(Pictures paired with source code)
<<<<
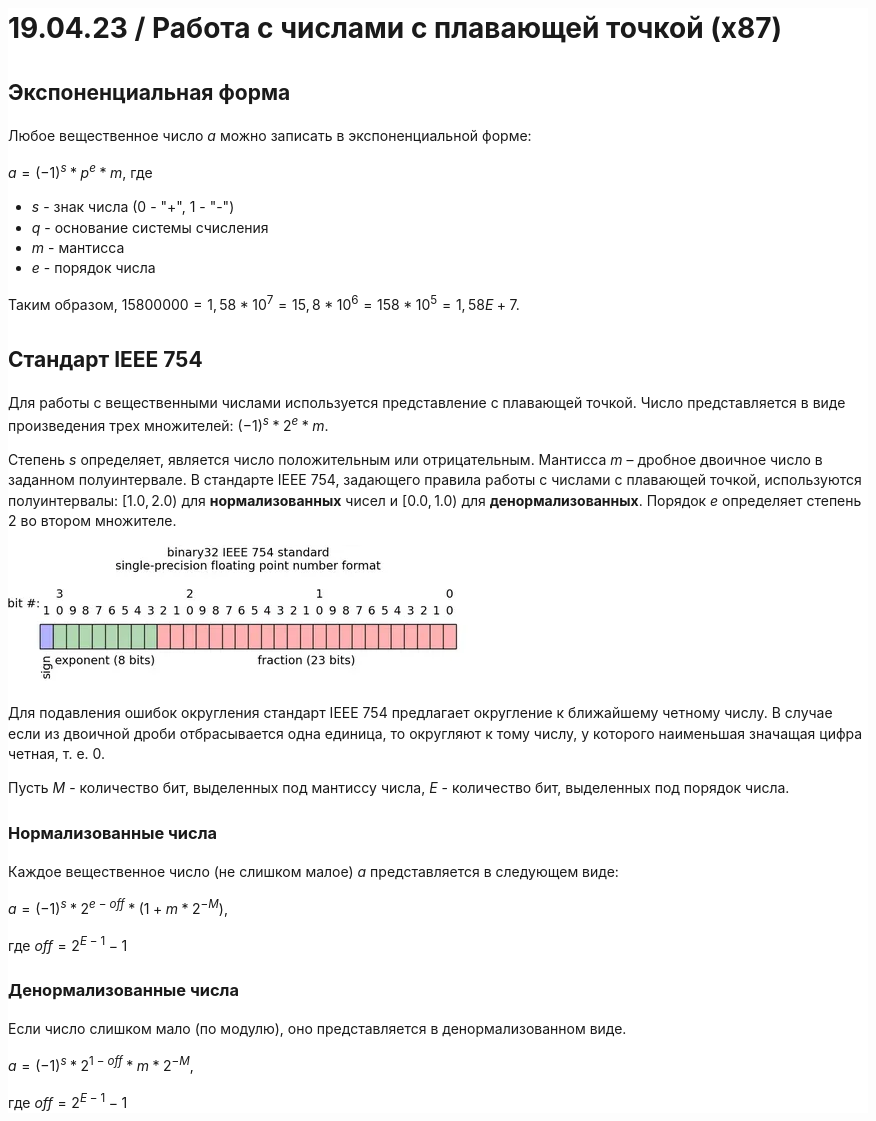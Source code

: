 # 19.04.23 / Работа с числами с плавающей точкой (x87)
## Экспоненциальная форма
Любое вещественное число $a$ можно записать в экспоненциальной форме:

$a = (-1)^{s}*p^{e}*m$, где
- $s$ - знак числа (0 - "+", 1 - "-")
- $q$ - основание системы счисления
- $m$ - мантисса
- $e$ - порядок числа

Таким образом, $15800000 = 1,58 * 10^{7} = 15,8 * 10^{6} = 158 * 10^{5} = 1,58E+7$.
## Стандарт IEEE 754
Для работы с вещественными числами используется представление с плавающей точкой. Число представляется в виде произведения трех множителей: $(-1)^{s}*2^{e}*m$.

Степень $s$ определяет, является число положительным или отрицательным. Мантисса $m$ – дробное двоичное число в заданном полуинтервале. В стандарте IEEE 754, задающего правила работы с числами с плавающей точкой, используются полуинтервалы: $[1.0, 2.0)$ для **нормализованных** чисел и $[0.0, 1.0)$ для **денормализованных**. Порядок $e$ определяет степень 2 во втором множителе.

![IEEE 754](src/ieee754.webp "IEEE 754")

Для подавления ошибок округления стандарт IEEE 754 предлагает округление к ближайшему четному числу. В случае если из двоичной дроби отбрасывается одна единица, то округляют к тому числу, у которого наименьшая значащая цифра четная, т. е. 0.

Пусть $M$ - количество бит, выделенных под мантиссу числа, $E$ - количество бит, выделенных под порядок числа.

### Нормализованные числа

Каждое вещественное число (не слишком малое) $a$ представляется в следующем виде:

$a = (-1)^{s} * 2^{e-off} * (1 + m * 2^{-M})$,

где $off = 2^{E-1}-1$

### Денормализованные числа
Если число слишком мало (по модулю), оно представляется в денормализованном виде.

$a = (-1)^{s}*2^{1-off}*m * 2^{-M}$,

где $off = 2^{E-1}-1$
>>>>
Print exactly the lines between the line with "### Денормализованные числа" and the final line of the records above, both included.

◆ Your solution:
### Денормализованные числа
Если число слишком мало (по модулю), оно представляется в денормализованном виде.

$a = (-1)^{s}*2^{1-off}*m * 2^{-M}$,

где $off = 2^{E-1}-1$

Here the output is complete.